• **Task instructions**
The lines of the records that include "myDocument" should all be copied.

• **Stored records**
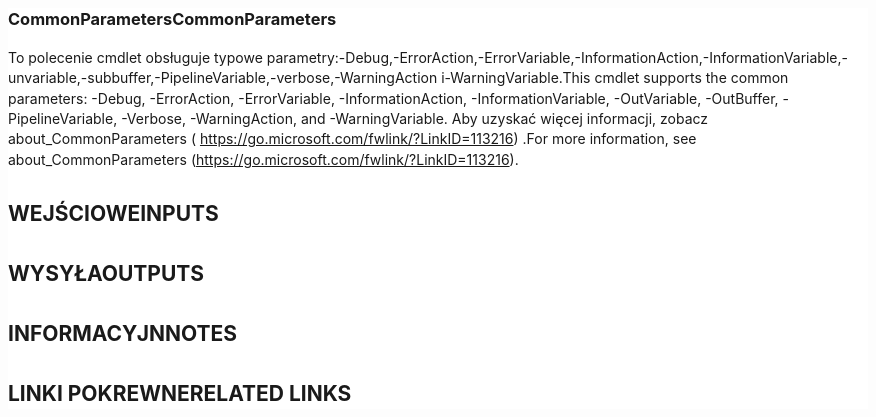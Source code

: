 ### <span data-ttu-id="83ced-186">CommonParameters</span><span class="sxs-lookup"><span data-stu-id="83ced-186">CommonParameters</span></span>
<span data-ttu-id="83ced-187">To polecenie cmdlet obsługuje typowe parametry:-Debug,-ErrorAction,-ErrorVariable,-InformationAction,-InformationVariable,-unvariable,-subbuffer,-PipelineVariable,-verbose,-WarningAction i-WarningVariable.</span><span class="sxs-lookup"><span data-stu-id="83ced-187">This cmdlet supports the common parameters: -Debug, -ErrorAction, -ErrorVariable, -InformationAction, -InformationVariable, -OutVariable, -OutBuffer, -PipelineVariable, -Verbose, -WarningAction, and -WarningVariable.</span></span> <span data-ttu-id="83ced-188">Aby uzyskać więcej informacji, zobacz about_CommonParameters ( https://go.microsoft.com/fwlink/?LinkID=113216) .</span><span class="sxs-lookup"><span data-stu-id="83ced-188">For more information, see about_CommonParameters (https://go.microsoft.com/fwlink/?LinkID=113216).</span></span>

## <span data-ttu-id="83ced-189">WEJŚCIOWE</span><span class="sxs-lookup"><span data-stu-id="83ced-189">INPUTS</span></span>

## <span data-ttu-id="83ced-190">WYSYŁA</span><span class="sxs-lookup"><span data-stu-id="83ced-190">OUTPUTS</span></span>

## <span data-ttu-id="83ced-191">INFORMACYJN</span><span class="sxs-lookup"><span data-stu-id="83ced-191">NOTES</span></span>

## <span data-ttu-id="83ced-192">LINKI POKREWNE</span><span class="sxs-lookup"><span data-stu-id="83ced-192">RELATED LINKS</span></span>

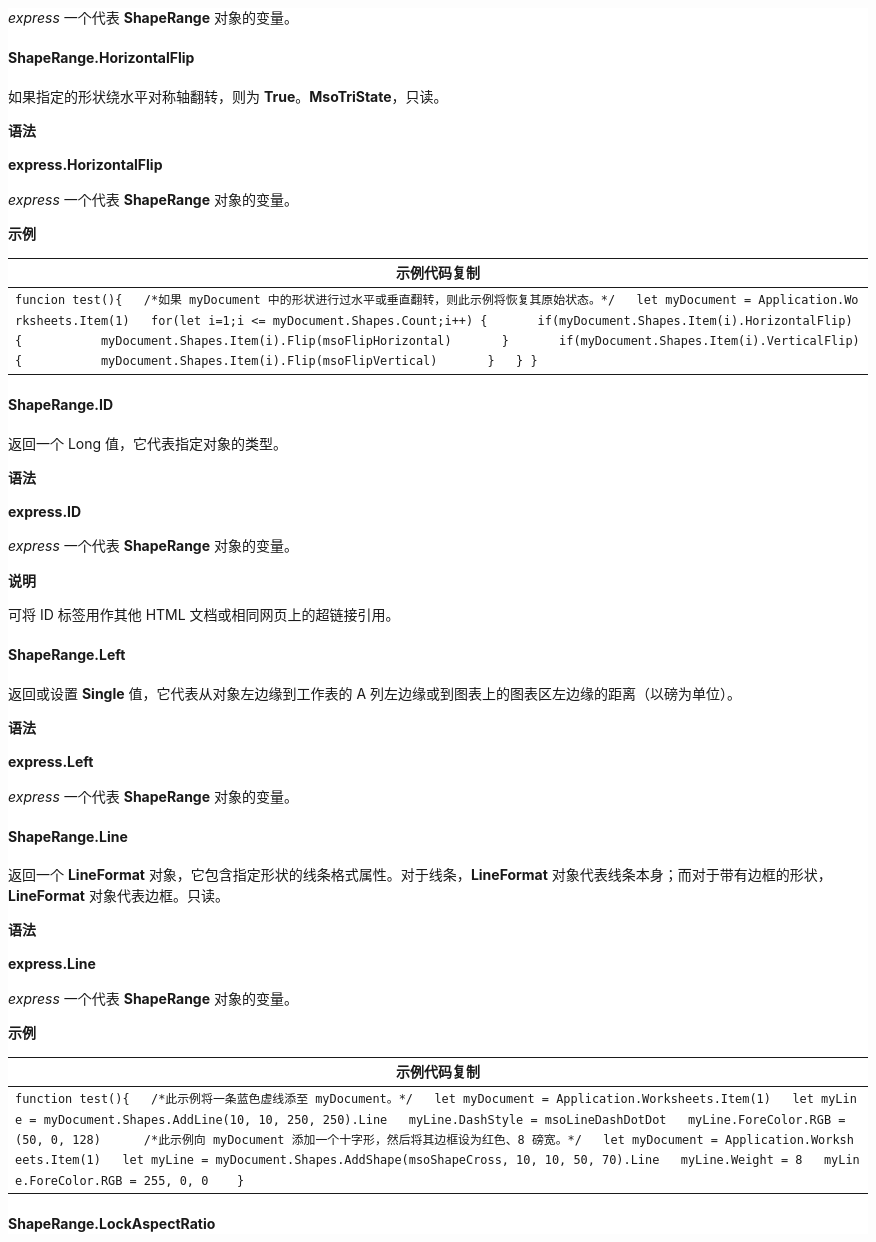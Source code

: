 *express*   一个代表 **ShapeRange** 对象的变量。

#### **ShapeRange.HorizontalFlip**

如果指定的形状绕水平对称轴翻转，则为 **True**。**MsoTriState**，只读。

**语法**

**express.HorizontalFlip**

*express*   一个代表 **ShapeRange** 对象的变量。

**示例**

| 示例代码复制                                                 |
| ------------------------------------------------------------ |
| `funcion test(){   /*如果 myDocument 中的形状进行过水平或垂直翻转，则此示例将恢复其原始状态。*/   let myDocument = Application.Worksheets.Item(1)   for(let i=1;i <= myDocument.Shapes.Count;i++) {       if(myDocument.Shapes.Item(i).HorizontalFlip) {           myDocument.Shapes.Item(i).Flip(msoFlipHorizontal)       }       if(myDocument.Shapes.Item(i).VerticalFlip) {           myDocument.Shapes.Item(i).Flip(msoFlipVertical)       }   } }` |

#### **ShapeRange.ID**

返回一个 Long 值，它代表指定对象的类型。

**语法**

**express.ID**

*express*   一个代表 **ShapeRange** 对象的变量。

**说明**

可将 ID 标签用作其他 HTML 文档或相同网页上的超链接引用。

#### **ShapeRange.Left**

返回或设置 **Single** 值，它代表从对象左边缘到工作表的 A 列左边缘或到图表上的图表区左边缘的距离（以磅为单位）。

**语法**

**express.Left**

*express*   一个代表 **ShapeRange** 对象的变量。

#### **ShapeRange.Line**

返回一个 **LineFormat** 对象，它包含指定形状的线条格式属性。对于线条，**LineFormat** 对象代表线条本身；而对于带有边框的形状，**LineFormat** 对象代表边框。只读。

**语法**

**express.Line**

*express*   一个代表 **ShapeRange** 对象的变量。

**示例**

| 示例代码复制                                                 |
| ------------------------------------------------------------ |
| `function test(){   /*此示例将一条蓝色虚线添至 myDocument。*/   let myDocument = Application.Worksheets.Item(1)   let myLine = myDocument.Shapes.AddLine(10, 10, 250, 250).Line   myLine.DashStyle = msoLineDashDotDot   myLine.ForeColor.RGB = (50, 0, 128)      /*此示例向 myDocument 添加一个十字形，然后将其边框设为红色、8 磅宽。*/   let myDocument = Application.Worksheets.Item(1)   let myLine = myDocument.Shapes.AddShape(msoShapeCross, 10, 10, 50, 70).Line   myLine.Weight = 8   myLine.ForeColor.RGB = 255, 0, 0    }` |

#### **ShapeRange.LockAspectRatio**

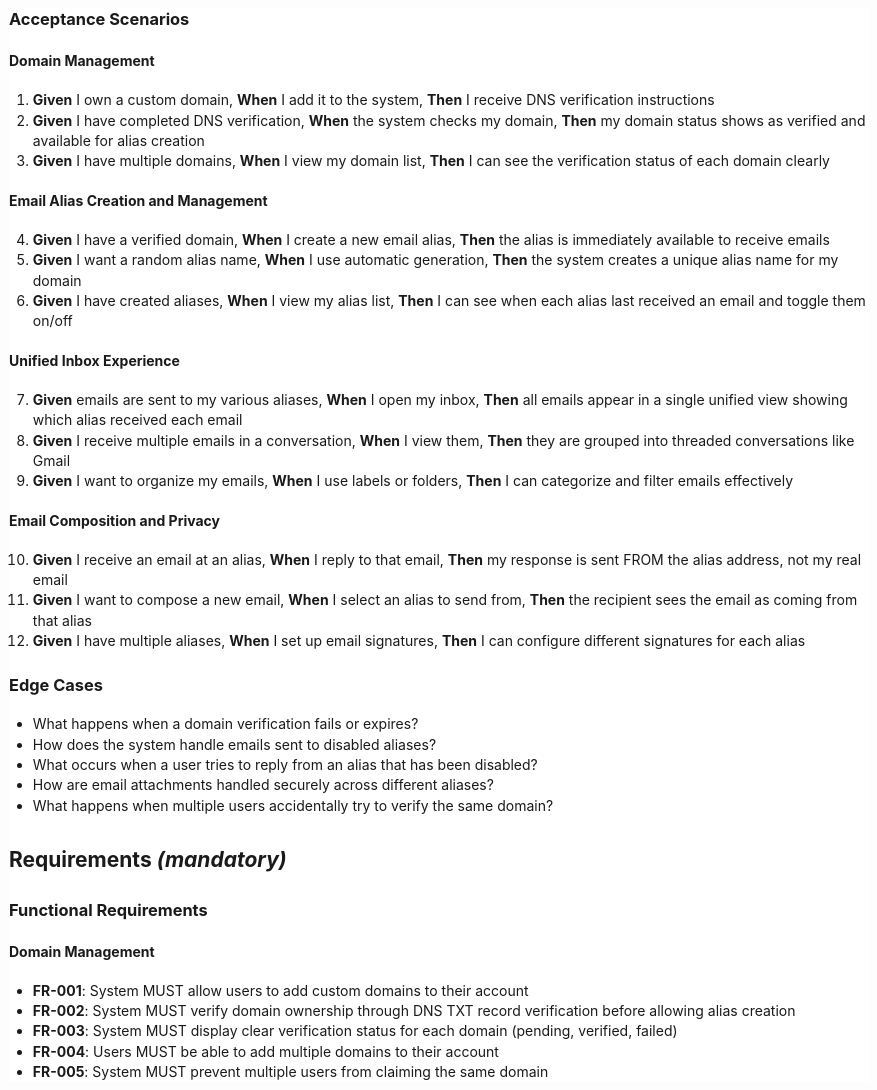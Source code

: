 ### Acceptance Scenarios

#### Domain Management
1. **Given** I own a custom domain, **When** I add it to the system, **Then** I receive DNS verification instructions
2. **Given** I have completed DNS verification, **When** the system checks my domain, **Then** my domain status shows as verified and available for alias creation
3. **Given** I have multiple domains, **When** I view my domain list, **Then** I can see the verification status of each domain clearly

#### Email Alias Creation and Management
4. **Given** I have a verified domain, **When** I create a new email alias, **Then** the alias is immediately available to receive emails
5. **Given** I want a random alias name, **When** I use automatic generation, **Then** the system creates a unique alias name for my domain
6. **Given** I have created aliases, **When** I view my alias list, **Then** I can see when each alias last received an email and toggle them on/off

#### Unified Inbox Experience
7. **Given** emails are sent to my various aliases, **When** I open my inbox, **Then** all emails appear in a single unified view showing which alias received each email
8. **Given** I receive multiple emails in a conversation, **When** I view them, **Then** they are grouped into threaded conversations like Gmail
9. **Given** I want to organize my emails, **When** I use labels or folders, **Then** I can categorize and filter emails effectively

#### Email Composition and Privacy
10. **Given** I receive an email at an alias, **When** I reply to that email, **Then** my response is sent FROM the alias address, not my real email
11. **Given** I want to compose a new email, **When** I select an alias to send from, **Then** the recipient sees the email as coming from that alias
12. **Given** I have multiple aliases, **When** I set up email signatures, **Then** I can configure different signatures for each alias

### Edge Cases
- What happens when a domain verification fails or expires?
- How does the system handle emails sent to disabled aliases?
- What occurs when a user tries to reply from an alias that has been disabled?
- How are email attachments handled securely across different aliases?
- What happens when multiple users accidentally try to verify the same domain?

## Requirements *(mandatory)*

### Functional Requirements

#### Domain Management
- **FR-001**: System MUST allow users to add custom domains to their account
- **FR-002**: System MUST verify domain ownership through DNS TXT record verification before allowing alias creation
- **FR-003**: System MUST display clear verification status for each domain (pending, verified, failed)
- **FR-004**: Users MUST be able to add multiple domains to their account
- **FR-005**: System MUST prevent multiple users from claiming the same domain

• **Response to this exercise**
| `funcion test(){   /*如果 myDocument 中的形状进行过水平或垂直翻转，则此示例将恢复其原始状态。*/   let myDocument = Application.Worksheets.Item(1)   for(let i=1;i <= myDocument.Shapes.Count;i++) {       if(myDocument.Shapes.Item(i).HorizontalFlip) {           myDocument.Shapes.Item(i).Flip(msoFlipHorizontal)       }       if(myDocument.Shapes.Item(i).VerticalFlip) {           myDocument.Shapes.Item(i).Flip(msoFlipVertical)       }   } }` |
| `function test(){   /*此示例将一条蓝色虚线添至 myDocument。*/   let myDocument = Application.Worksheets.Item(1)   let myLine = myDocument.Shapes.AddLine(10, 10, 250, 250).Line   myLine.DashStyle = msoLineDashDotDot   myLine.ForeColor.RGB = (50, 0, 128)      /*此示例向 myDocument 添加一个十字形，然后将其边框设为红色、8 磅宽。*/   let myDocument = Application.Worksheets.Item(1)   let myLine = myDocument.Shapes.AddShape(msoShapeCross, 10, 10, 50, 70).Line   myLine.Weight = 8   myLine.ForeColor.RGB = 255, 0, 0    }` |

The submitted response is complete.